En ces temps si singuliers où la tourmente s’invite au printemps, Roméo et Juliette pourront-ils s’aimer sur la musique de Sergueï Prokofiev?
Poudrée, fardée, lèvres cerclées d’un rouge coquelicot, juchée sur de longues jambes enroulées de bas pour un mardi-gras, elle déambule quai Voltaire.
Le regard haut perché, à quoi peut donc bien penser cette cigogne élancée toute de rouge vêtue.
Son goût immodéré pour les arts la conduit à la galerie des Petits Pas, sanctuaire des poètes de la peinture.
Elle s’arrête longuement devant La Folle, une toile de Chaïm Soutine, peinte vers 1921.
Dans ce portrait saisissant, le regard est celui d’une victime sans défense, vouée à un inexorable destin.
Sa robe rouge et son chapeau vert soulignent l’intensité expressive, délire pictural profondément ancré dans les sentiments.
Le pinceau du peintre est celui d’un forcené qui a connu les tourments et la souffrance.
A travers cette œuvre, toute la peinture de Soutine pourrait tenir dans ce vers de Baudelaire :
« Je sais que la douleur est la noblesse unique…»
Toute pétrie du cri de Chaïm Soutine, la femme en rouge quitte la galerie.
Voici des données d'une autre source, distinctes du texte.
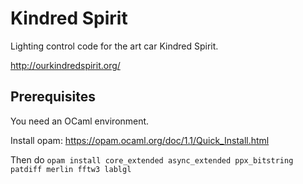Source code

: Kindred Spirit
==============

Lighting control code for the art car Kindred Spirit.

http://ourkindredspirit.org/

Prerequisites
-------------

You need an OCaml environment.

Install opam: https://opam.ocaml.org/doc/1.1/Quick_Install.html

Then do
`opam install core_extended async_extended ppx_bitstring patdiff merlin fftw3 lablgl`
Elle chemine le long du quai de Conti.
Ses pensées sont ailleurs ; elles s’en vont vers l’Ukraine, terre qui rougeoie sous les feux de la haine.
Elle se rappelle les sonorités du poète russe Mandelstan :
« … De ce monde confus de cendres et de flammes
J’ose en tremblant franchir la brume et les confins
Et respirer les fleurs immortelles d’une âme,
Ces poèmes éclos en des enfers humains. »
Au Pont-Neuf, la Seine déroule son ruban jaune et bleu, couleurs d’un peuple opprimé.
Sous l’aile d’un songe, peintres et poètes jettent leurs dernières forces pour offrir les flammes vives de leurs cœurs.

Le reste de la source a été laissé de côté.